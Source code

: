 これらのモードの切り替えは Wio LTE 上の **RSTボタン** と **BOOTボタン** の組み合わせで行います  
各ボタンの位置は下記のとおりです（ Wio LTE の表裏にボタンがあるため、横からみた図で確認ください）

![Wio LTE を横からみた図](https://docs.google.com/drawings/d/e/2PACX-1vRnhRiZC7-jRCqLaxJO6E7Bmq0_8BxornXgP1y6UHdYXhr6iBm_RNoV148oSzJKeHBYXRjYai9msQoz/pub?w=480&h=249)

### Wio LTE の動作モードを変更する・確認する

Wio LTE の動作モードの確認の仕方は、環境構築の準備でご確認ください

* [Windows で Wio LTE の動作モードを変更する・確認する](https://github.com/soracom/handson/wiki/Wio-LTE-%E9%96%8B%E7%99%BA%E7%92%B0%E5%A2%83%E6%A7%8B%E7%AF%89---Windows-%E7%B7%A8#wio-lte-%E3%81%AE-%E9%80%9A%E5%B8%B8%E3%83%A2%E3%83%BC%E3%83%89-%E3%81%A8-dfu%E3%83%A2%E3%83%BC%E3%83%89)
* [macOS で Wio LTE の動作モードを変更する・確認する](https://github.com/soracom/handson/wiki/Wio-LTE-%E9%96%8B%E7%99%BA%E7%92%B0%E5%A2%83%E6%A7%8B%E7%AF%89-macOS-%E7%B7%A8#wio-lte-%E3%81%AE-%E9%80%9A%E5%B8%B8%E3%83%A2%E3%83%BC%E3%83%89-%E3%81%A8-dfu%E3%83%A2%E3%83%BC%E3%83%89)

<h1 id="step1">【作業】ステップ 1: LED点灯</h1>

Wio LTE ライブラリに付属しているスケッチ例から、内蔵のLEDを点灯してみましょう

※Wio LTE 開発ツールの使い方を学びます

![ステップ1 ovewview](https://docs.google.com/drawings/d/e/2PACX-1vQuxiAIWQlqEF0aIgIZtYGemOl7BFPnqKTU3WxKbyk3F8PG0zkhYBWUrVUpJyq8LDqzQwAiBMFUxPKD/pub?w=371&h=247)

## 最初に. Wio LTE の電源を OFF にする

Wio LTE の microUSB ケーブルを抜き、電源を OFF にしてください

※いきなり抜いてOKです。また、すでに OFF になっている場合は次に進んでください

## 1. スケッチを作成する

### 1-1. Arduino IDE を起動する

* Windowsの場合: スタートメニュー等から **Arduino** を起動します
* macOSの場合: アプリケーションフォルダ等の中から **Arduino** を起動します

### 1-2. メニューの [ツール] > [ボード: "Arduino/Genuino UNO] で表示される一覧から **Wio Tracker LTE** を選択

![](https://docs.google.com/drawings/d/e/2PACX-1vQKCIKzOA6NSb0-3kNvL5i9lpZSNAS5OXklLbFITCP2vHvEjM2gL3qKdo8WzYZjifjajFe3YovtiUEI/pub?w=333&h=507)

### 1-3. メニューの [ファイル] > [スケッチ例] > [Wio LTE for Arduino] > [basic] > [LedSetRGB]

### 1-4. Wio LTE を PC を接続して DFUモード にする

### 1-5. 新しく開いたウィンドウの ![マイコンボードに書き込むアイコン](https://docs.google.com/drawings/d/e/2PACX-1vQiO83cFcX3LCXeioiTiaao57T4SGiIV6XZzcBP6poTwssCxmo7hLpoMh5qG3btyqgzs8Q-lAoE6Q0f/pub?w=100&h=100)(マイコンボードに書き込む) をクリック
■ ■ ■ ■ ■ ■ ■
## WHAT IS NEEDED:
Across the entries above, find the lines with the string "確認する" and copy them.

## TASK OUTPUT:
### Wio LTE の動作モードを変更する・確認する
* [Windows で Wio LTE の動作モードを変更する・確認する](https://github.com/soracom/handson/wiki/Wio-LTE-%E9%96%8B%E7%99%BA%E7%92%B0%E5%A2%83%E6%A7%8B%E7%AF%89---Windows-%E7%B7%A8#wio-lte-%E3%81%AE-%E9%80%9A%E5%B8%B8%E3%83%A2%E3%83%BC%E3%83%89-%E3%81%A8-dfu%E3%83%A2%E3%83%BC%E3%83%89)
* [macOS で Wio LTE の動作モードを変更する・確認する](https://github.com/soracom/handson/wiki/Wio-LTE-%E9%96%8B%E7%99%BA%E7%92%B0%E5%A2%83%E6%A7%8B%E7%AF%89-macOS-%E7%B7%A8#wio-lte-%E3%81%AE-%E9%80%9A%E5%B8%B8%E3%83%A2%E3%83%BC%E3%83%89-%E3%81%A8-dfu%E3%83%A2%E3%83%BC%E3%83%89)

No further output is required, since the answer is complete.